Durum bu...Hem de OECD ülkeleri bizden 2 kat daha zengin.

***

Sayın Bakana iki soru sordum:

1-) Devlette çalışanlar, özel sektörde çalışanlarla aynı maaşı alsa bile, onlar daha yüksek net maaş alıyor. Çünkü devlette çalışanların maaşlarından daha az kesinti yapılıyor. Oysa, özel sektörde kesinti çok yüksek. Ayrıca devlette çalışanlar emekli olunca da özel sektörde çalışanlardan çok daha yüksek emekli maaşı alıyorlar. Sayın Bakana “özel-kamu eşitsizliğini kaldırmayı düşünüyor musunuz” diye sordum.

2-) İkinci konuda çalışma teşvikiydi. “Ben emekli olmak istemiyorum” dedim. “Ben daha çok çalışıp, devlete daha çok prim ödemek istiyorum. 52 yaşında emekli olmak istemiyorum ama 65 yaşında da emekli olunca çok daha yüksek emekli maaşı almak istiyorum.
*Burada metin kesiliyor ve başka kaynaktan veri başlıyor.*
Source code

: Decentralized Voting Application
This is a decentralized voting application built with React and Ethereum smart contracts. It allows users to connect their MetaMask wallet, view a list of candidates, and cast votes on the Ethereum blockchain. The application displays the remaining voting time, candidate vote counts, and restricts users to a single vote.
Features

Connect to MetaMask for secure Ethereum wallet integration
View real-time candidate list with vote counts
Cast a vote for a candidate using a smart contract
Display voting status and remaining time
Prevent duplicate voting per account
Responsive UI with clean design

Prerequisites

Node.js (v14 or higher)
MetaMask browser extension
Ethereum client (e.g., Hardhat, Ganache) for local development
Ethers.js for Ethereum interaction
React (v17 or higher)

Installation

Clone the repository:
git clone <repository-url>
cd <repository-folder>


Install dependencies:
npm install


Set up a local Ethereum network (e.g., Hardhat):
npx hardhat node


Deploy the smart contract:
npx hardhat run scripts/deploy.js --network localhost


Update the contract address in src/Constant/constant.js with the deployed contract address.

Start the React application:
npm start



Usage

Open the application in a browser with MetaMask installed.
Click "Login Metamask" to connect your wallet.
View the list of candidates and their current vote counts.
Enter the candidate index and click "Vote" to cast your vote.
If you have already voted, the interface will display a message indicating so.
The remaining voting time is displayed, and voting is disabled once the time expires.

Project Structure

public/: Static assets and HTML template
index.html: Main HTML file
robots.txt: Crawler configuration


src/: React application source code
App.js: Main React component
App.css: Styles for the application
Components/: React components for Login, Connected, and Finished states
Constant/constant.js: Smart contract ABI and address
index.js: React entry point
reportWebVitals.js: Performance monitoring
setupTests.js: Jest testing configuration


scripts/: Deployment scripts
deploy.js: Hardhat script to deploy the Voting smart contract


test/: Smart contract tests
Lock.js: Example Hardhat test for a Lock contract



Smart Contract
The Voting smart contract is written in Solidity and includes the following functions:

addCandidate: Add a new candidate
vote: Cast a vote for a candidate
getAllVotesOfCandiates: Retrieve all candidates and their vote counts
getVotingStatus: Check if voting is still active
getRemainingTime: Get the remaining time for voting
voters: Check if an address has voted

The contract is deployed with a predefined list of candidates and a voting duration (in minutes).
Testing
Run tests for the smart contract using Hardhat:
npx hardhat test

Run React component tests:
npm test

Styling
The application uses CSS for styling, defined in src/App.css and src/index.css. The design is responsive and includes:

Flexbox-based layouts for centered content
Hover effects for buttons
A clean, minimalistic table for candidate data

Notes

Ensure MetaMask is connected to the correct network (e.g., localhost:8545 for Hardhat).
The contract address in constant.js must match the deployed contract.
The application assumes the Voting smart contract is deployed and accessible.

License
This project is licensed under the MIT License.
Yani Çalışma Bakanlığı çalışmak isteyenleri ne zaman teşvik edecek” diye sordum.

Sayın Bakan ilk soruma cevabında, bu adaletsizliğe Anayasa Mahkemesinin yol açtığını söyledi. Anayasa Mahkemesi aldığı karar ile, kamuda çalışanların haklarının özel sektörde çalışanlardan farklı olmasına neden olduğunu belirtti.

İnanın nutkum tutuldu. En üst hukuk kurumumuz çalışanlar arasında ayrımı hukuka uygun bulmuş. Bir iktisatçı olarak bu kararı keşke anlayabilsem. Devlet korumacılığı böyle bir şey olsa gerek.

ikinci konuda da reformların 2017 yılında yapılmaya çalışılacağının müjdesini yine sayın Bakan Müezzinoğlu verdi. Hatta kamuda çalışanların da bir disiplin altında yeniden düzenleneceğini de yine sayın Bakan açıkladı.

***

Bugün bizim ülke olarak 2 büyük sorunumuz var: Devlet çok büyüdü ve küçülmesi gerekiyor. Eylül 2016 itibari ile kamuda 2 milyon 884 bin kişi kadrolu, 151 bin kişi sözleşmeli, 388 bin kişi sürekli, 28 bin kişi geçici ve de 97 bin kişi de diğer olmak üzere 3 milyon 569 bin 220 kişi çalışıyor.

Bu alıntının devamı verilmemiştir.